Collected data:

# # # # #

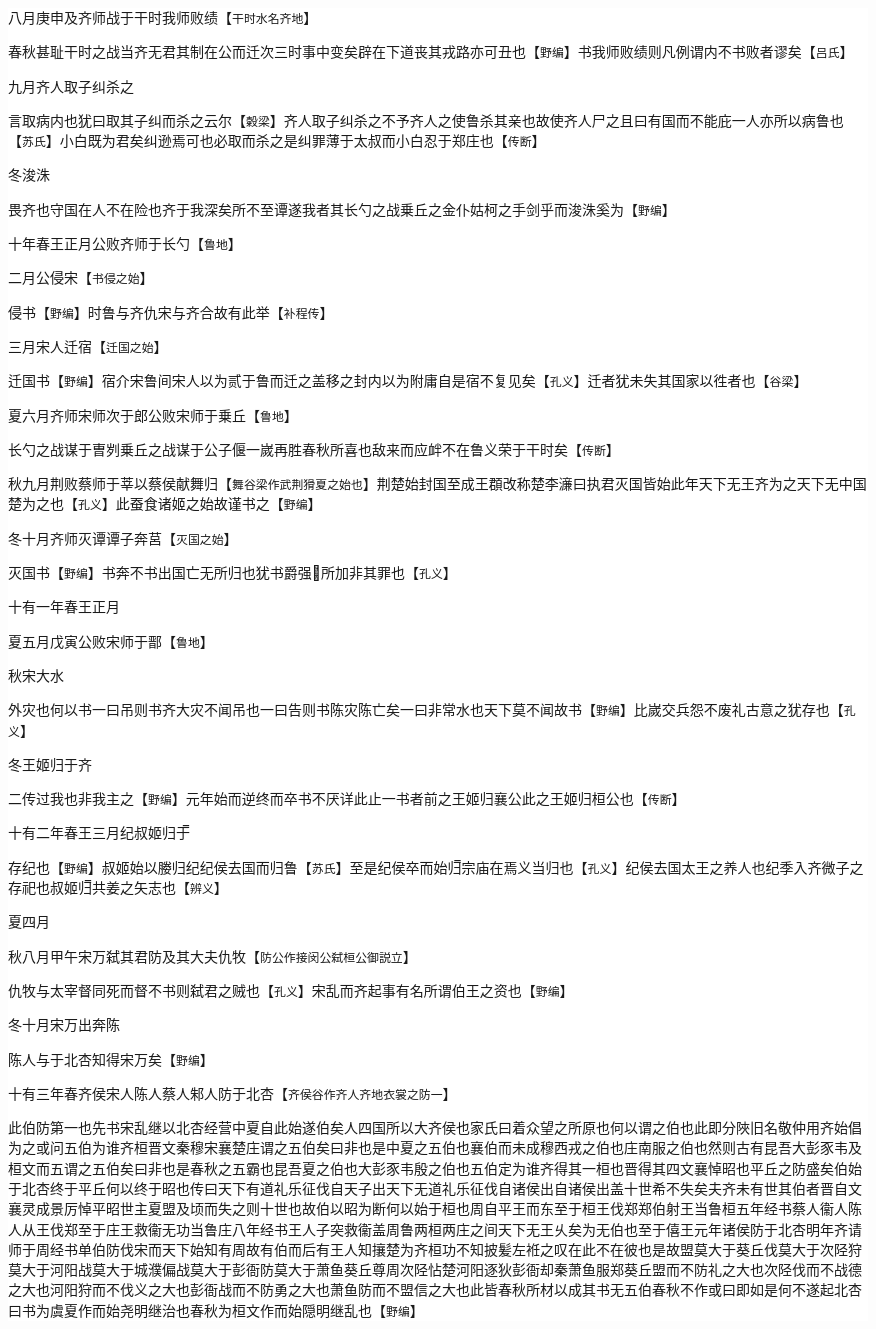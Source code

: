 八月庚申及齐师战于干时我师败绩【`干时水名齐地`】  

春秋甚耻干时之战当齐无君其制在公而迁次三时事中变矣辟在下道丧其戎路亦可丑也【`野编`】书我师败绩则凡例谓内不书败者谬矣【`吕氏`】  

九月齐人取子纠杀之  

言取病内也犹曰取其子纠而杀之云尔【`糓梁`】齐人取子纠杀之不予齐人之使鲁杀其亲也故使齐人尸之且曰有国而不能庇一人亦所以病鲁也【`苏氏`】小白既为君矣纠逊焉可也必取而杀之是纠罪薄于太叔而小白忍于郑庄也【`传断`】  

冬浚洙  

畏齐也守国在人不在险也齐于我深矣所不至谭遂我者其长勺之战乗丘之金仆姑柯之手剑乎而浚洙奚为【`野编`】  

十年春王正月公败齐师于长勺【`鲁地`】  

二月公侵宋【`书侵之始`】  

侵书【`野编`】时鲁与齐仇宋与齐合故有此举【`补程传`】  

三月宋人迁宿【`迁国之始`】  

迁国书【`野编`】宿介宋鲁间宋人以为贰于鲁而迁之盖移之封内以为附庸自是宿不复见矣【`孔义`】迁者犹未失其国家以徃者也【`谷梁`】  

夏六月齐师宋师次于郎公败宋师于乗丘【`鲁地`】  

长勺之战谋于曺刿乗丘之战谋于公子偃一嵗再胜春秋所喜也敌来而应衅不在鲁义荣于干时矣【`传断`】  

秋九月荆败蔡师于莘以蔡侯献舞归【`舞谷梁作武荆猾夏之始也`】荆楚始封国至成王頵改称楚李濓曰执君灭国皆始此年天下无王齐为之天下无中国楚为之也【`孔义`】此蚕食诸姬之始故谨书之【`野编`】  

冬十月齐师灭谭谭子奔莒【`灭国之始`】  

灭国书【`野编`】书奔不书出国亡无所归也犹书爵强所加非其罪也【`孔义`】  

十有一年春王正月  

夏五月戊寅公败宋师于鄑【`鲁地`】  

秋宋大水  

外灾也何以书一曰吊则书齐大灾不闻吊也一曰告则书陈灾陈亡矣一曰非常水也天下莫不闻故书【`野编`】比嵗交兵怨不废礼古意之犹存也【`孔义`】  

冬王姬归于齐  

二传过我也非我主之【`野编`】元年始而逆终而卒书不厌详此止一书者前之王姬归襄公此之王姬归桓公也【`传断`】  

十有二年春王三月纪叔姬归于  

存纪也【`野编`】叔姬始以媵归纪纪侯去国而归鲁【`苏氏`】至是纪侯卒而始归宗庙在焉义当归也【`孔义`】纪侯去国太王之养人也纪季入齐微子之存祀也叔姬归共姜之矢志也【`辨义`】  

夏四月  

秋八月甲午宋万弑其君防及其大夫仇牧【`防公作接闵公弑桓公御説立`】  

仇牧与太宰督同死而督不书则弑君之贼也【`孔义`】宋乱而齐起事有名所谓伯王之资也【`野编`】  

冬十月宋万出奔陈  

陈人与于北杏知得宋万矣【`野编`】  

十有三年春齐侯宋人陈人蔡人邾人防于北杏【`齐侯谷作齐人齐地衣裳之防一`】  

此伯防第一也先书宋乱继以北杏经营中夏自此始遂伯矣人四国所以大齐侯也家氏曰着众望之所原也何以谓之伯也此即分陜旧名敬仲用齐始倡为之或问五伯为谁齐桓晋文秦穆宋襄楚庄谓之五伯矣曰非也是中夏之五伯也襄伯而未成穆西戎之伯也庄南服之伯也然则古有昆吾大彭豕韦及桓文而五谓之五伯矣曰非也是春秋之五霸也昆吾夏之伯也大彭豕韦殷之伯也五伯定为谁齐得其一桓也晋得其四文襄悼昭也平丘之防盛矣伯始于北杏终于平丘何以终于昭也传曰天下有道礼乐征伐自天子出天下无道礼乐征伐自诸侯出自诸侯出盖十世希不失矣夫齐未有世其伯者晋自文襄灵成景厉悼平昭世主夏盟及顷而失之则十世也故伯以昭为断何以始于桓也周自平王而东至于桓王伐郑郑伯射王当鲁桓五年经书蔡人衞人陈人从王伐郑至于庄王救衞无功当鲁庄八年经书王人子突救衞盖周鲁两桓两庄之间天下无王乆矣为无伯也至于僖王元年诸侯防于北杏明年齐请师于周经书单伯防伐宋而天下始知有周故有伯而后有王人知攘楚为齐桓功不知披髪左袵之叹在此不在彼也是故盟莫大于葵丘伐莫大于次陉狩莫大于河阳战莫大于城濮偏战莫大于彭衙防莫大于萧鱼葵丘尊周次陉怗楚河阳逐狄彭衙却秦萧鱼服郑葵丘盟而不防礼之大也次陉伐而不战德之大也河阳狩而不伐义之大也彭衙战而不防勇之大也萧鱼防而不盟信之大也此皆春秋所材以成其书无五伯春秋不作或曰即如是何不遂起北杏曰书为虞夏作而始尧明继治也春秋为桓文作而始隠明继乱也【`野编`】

# # # # #

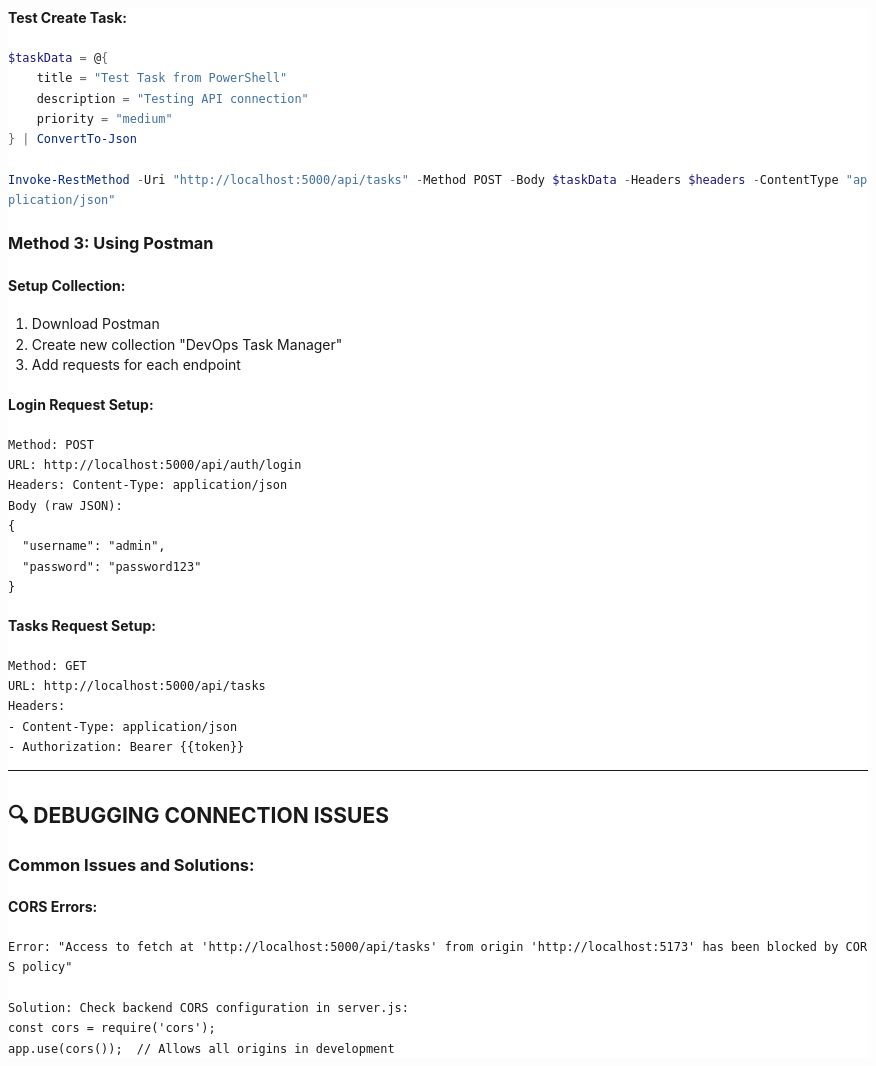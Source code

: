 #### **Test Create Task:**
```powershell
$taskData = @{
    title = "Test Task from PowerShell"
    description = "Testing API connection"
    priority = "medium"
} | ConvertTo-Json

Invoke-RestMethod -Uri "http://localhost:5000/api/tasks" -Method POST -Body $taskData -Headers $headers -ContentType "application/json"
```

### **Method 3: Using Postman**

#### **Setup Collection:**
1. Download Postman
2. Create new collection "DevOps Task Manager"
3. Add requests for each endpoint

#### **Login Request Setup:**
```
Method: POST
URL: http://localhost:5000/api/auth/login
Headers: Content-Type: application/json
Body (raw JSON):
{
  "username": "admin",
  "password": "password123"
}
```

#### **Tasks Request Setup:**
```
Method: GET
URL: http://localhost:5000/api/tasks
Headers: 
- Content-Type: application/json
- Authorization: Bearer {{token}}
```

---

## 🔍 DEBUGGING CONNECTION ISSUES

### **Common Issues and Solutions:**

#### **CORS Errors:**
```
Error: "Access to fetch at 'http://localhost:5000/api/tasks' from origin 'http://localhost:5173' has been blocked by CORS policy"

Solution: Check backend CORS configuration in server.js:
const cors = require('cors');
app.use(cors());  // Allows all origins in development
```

# # # # #

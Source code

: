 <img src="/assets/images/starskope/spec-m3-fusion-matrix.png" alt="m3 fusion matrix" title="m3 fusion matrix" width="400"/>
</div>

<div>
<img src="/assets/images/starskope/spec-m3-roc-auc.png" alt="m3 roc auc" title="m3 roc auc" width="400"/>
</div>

# # # # #

Copy out all lines from the records where the word "images" appears.

: <img src="/assets/images/starskope/spec-m3-fusion-matrix.png" alt="m3 fusion matrix" title="m3 fusion matrix" width="400"/>
<img src="/assets/images/starskope/spec-m3-roc-auc.png" alt="m3 roc auc" title="m3 roc auc" width="400"/>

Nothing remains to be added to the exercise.